Some BODY put all of Shrek on a 1.44 MB floppy disk

At a time when you have to go out of your way to buy a new TV with less than 4K resolution, a Redditor has decided that their eyes don’t need luxuries like 4K, 2K, HD or even standard def videos, and have made a custom video recorder that plays full-length movies on floppy disks with only 1.44 MB of storage space.

In comparison, an Ultra HD Blu-ray disc has a dual layer capacity of 66 GB for storing movies with 4K resolutions, while a single layer Blu-ray disc can hold 25 GB, which is enough for a movie with HD resolutions. DVDs, which store videos at standard definition resolutions, have a storage capacity of 4.7 GB or 4700 MB, and even photos taken in the ProRAW format on an iPhone 12 Pro take up 25 to 40 MB. Trying to squeeze a 90 minute movie into just 1.44MB seems useless, but when has that ever stopped anyone on the Internet from doing anything?

GreedyPaint’s achievement, if you want to call it that, it’s actually a two-part hack. The most important part is a habit x265 video codec that crushes video files to resolutions of 120 x 96 pixels at four frames per second. Shrek, as seen in one video they shared on Reddit, actually compressed to just 1.37MB, including the movie’s audio which, as you can probably expect, is just as good to the viewer’s ears as the compressed video is to their eyes.

The other part of this hack is a custom video recorder built around a Raspberry Pi with a floppy drive instead of a VHS cassette slot.

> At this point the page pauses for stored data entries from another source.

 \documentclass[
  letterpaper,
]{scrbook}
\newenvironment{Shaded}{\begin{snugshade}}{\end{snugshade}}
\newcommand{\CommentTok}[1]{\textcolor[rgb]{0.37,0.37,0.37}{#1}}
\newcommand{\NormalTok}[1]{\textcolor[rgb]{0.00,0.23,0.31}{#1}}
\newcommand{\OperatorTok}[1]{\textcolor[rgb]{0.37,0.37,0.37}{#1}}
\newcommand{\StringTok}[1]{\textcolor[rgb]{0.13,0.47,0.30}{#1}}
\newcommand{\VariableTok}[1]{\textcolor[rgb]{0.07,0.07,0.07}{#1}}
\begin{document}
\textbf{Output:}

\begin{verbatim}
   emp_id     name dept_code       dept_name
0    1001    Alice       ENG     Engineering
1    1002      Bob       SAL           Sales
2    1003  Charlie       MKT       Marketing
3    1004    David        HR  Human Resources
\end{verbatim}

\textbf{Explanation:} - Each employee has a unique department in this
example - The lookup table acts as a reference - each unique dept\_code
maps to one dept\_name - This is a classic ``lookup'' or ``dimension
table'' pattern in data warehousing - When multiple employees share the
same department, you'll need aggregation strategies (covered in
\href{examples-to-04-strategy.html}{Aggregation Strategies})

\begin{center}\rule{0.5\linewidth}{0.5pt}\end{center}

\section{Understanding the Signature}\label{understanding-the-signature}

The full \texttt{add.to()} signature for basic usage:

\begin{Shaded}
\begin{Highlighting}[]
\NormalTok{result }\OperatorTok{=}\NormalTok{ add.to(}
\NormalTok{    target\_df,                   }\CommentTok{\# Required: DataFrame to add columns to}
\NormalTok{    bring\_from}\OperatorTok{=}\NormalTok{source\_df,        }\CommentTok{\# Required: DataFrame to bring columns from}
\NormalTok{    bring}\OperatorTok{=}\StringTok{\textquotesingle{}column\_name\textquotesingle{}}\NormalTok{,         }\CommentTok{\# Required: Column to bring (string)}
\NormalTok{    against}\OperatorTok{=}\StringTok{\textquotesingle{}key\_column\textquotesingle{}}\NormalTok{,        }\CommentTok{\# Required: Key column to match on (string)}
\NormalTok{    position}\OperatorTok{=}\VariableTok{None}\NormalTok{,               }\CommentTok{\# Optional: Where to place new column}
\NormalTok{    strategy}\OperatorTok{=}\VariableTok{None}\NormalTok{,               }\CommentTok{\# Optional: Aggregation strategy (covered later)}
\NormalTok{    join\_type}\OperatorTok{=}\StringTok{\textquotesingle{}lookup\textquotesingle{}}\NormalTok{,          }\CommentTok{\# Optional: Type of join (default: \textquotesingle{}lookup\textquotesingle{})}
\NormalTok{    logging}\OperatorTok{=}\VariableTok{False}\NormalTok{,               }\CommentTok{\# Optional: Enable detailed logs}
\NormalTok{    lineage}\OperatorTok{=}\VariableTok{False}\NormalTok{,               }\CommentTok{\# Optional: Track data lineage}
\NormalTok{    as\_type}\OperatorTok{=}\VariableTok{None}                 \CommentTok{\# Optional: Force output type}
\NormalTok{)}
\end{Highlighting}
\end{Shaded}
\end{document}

The LimaTek Diskmaster even starts with a start-up screen with the invented house style of the player and is programmed to automatically play the video file stored on an inserted floppy disk. Rather than a modern flat screen TV, the Diskmaster was hooked up to a small old-school CRT TV which probably helped soften and hide many of the video file’s ugliest compression artifacts, but viewing the entire movie this way would be significantly worse are then watching it in full HD – which is quite a job.

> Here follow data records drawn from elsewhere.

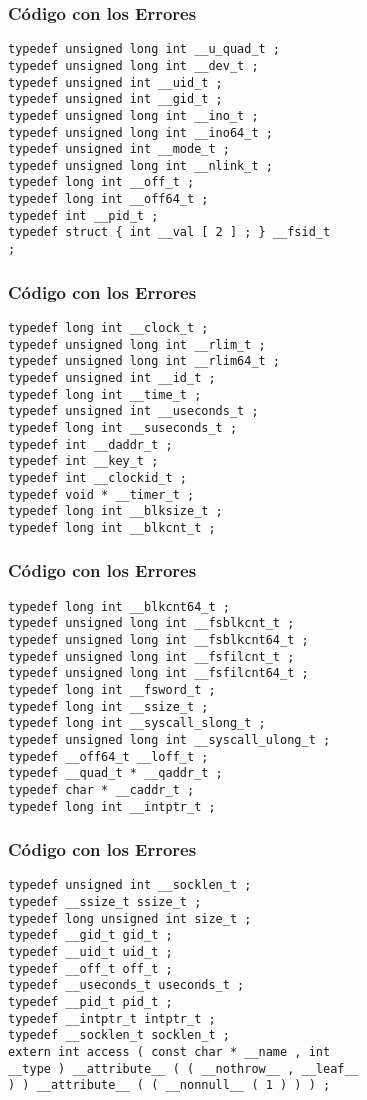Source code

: \documentclass{beamer}
\begin{document}
\begin{frame}[fragile]
\frametitle{C\'odigo con los Errores}
\begin{verbatim}
typedef unsigned long int __u_quad_t ; 
typedef unsigned long int __dev_t ; 
typedef unsigned int __uid_t ; 
typedef unsigned int __gid_t ; 
typedef unsigned long int __ino_t ; 
typedef unsigned long int __ino64_t ; 
typedef unsigned int __mode_t ; 
typedef unsigned long int __nlink_t ; 
typedef long int __off_t ; 
typedef long int __off64_t ; 
typedef int __pid_t ; 
typedef struct { int __val [ 2 ] ; } __fsid_t 
; 
\end{verbatim}
\end{frame}
\begin{frame}[fragile]
\frametitle{C\'odigo con los Errores}
\begin{verbatim}
typedef long int __clock_t ; 
typedef unsigned long int __rlim_t ; 
typedef unsigned long int __rlim64_t ; 
typedef unsigned int __id_t ; 
typedef long int __time_t ; 
typedef unsigned int __useconds_t ; 
typedef long int __suseconds_t ; 
typedef int __daddr_t ; 
typedef int __key_t ; 
typedef int __clockid_t ; 
typedef void * __timer_t ; 
typedef long int __blksize_t ; 
typedef long int __blkcnt_t ; 
\end{verbatim}
\end{frame}
\begin{frame}[fragile]
\frametitle{C\'odigo con los Errores}
\begin{verbatim}
typedef long int __blkcnt64_t ; 
typedef unsigned long int __fsblkcnt_t ; 
typedef unsigned long int __fsblkcnt64_t ; 
typedef unsigned long int __fsfilcnt_t ; 
typedef unsigned long int __fsfilcnt64_t ; 
typedef long int __fsword_t ; 
typedef long int __ssize_t ; 
typedef long int __syscall_slong_t ; 
typedef unsigned long int __syscall_ulong_t ; 
typedef __off64_t __loff_t ; 
typedef __quad_t * __qaddr_t ; 
typedef char * __caddr_t ; 
typedef long int __intptr_t ; 
\end{verbatim}
\end{frame}
\begin{frame}[fragile]
\frametitle{C\'odigo con los Errores}
\begin{verbatim}
typedef unsigned int __socklen_t ; 
typedef __ssize_t ssize_t ; 
typedef long unsigned int size_t ; 
typedef __gid_t gid_t ; 
typedef __uid_t uid_t ; 
typedef __off_t off_t ; 
typedef __useconds_t useconds_t ; 
typedef __pid_t pid_t ; 
typedef __intptr_t intptr_t ; 
typedef __socklen_t socklen_t ; 
extern int access ( const char * __name , int 
__type ) __attribute__ ( ( __nothrow__ , __leaf__ 
) ) __attribute__ ( ( __nonnull__ ( 1 ) ) ) ; 
\end{verbatim}
\end{frame}
\end{document}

While GreedyPaint does not intend to attempt to put the LimaTek Diskmaster into production (they clearly did their market research and realized few people would consider spending money on this), there are some interesting ways to get it. including passing the small video signal through a machine learning algorithm to see if the image quality and frame rate can be increased and improved to resolutions that won’t hurt the viewer’s eyes.